Iñigo Montoya poursuit avec ce nouvel EP la magie noire amorcée dès le premier morceau d’InigEP02 et livre avec lui des musiques hypnotiques et des phrases résonant comme des incantations, offrant cinq titres composés comme cinq formules magiques. Grimoire dépoussiéré, le groupe mêle pop française et noirceur pour la parer de sortilèges magiques et invocations célestes, combinés à des beats électroniques et samples ensorcelants. Avec Gymnasium, on retrouve ces incantations associées à une mélodie électro-pop et de nombreux effets vocaux pour une production riche et planante.

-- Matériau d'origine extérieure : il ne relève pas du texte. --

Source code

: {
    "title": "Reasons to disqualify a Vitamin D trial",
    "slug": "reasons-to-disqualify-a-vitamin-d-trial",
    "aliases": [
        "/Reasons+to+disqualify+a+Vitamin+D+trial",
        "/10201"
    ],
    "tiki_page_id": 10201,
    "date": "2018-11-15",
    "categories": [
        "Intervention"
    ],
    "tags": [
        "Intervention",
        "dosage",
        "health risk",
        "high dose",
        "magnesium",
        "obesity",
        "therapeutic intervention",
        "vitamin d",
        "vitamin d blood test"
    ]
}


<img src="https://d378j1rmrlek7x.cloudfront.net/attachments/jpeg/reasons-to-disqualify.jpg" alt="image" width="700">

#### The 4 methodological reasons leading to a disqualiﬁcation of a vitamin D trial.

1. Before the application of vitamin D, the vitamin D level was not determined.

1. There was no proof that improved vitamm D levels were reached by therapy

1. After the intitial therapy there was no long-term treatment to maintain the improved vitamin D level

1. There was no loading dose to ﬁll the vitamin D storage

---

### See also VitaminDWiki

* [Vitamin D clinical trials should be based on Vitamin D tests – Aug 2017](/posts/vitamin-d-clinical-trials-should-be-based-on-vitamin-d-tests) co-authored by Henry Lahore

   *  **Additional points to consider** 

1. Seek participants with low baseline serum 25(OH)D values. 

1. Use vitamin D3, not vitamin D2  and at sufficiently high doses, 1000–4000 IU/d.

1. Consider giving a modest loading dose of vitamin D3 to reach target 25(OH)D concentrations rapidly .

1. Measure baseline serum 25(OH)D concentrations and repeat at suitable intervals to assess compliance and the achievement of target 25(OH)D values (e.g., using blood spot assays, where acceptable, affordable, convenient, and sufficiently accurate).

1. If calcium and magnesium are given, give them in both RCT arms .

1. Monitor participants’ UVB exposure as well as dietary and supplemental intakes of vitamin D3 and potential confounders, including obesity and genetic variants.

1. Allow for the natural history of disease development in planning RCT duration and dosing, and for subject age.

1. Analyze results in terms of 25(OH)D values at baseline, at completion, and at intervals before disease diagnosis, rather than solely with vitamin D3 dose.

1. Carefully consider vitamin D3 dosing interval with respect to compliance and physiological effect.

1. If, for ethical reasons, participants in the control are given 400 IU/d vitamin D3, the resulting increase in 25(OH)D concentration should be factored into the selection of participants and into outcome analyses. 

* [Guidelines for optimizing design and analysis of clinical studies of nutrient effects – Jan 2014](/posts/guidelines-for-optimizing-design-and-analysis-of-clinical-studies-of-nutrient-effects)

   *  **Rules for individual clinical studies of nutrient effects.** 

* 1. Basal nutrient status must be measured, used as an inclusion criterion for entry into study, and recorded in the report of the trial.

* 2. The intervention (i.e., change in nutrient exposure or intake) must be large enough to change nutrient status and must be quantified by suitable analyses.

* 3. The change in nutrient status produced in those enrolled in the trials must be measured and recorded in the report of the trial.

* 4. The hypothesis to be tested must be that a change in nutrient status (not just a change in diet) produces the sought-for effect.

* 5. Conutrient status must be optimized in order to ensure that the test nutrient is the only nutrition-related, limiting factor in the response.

Castration touche quant à elle à la rupture, la composition imagée jouant un rôle de catharsis. Face à la douleur insupportable, le désamour et le mépris semblent indispensables pour contrer l’absence. Haine et violence comme obsession, Iñigo Montoya s’accroche à l’Autre tandis que l’amour et le monde s’effondrent simultanément. Enfin, comme en réponse à l’individualisme et au futur sombre qu’il dénonce, le groupe clôt son projet par À moi la vengeance, ballade sur laquelle de multiples voix de fans s’unissent et se rejoignent en écho. Nous berçant de leurs rêves déchus et illusions déçues sur une mélodie éthérée au piano, ils nous offrent un discours hantant où le désir de vengeance se fait message d’espoir.
Jouant de mots crus presque agressifs, d’influences entre électro-pop et psyché et chants rappelant des incantations tribales africaines, Iñigo Montoya continue d’asseoir sa place dans les paysages sombres de la scène française. Avec rage et ironie, le duo imagine un futur alternatif pour contrer la dureté quotidienne. Comme une revanche ou un sort jeté pour un monde meilleur.